Psychologists actually have a name for this. It’s called the uncertainty hypothesis. It’s when people are unsure about an outcome, so they try to find a way to control it. In this case, with superstitious thinking.
But as I once learned, paranoia is just a way of avoiding being present to life with its full range of safety and danger and potential for good an evil.
And so, this constant search to control our unpredictable lives, paranoia is not serving us. We must celebrate our liberation from superstition. We must remember that guilt always hides in the places where we are afraid.
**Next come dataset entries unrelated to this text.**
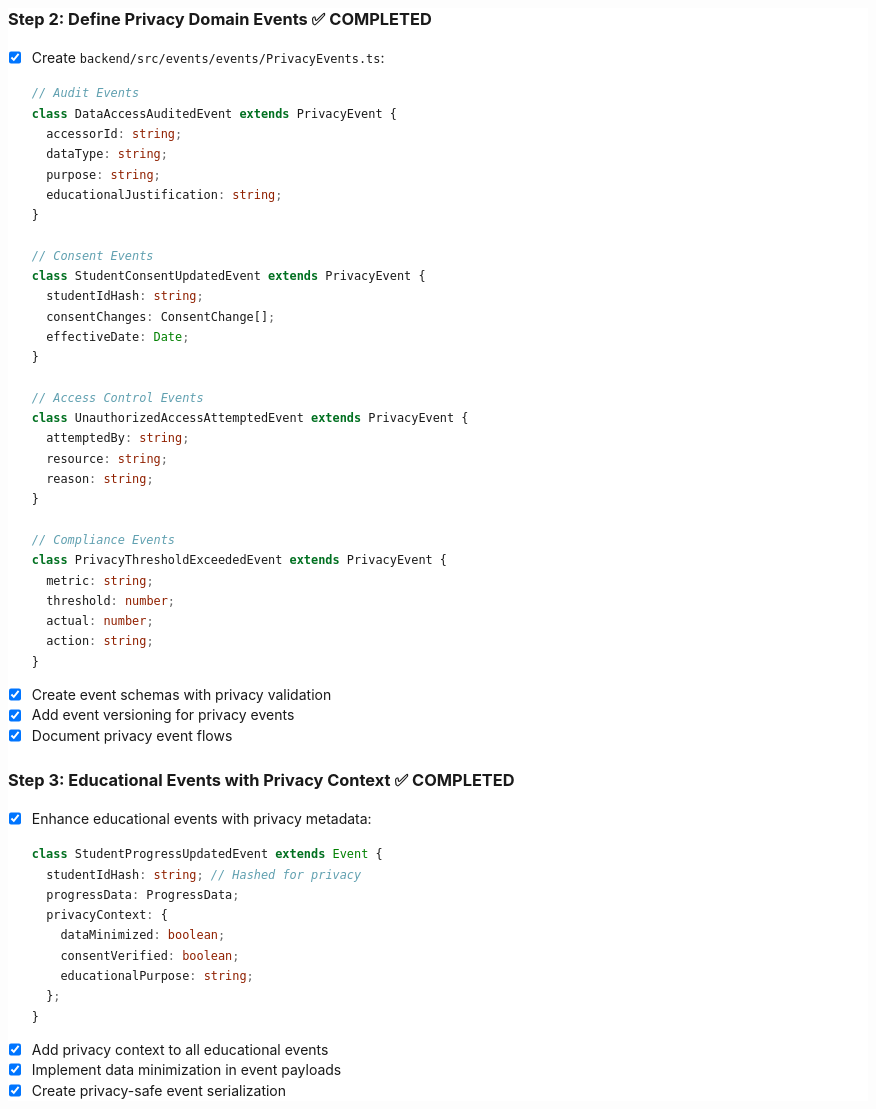 ### Step 2: Define Privacy Domain Events ✅ COMPLETED
- [x] Create `backend/src/events/events/PrivacyEvents.ts`:
  ```typescript
  // Audit Events
  class DataAccessAuditedEvent extends PrivacyEvent {
    accessorId: string;
    dataType: string;
    purpose: string;
    educationalJustification: string;
  }
  
  // Consent Events
  class StudentConsentUpdatedEvent extends PrivacyEvent {
    studentIdHash: string;
    consentChanges: ConsentChange[];
    effectiveDate: Date;
  }
  
  // Access Control Events
  class UnauthorizedAccessAttemptedEvent extends PrivacyEvent {
    attemptedBy: string;
    resource: string;
    reason: string;
  }
  
  // Compliance Events
  class PrivacyThresholdExceededEvent extends PrivacyEvent {
    metric: string;
    threshold: number;
    actual: number;
    action: string;
  }
  ```
- [x] Create event schemas with privacy validation
- [x] Add event versioning for privacy events  
- [x] Document privacy event flows

### Step 3: Educational Events with Privacy Context ✅ COMPLETED
- [x] Enhance educational events with privacy metadata:
  ```typescript
  class StudentProgressUpdatedEvent extends Event {
    studentIdHash: string; // Hashed for privacy
    progressData: ProgressData;
    privacyContext: {
      dataMinimized: boolean;
      consentVerified: boolean;
      educationalPurpose: string;
    };
  }
  ```
- [x] Add privacy context to all educational events
- [x] Implement data minimization in event payloads
- [x] Create privacy-safe event serialization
And we must not use irrational and complicated logic to show that all events are directed toward ourselves.
Because whether or not we return to the office with a bag of groceries has zero impact on our employment.
Stevie was right when he sang, when you believe in things that you don’t understand, then you suffer, very superstitious, the devil’s on his way.
LET ME ASK YA THIS…
What’s worse, thinking you’re being paranoid or knowing that you should be?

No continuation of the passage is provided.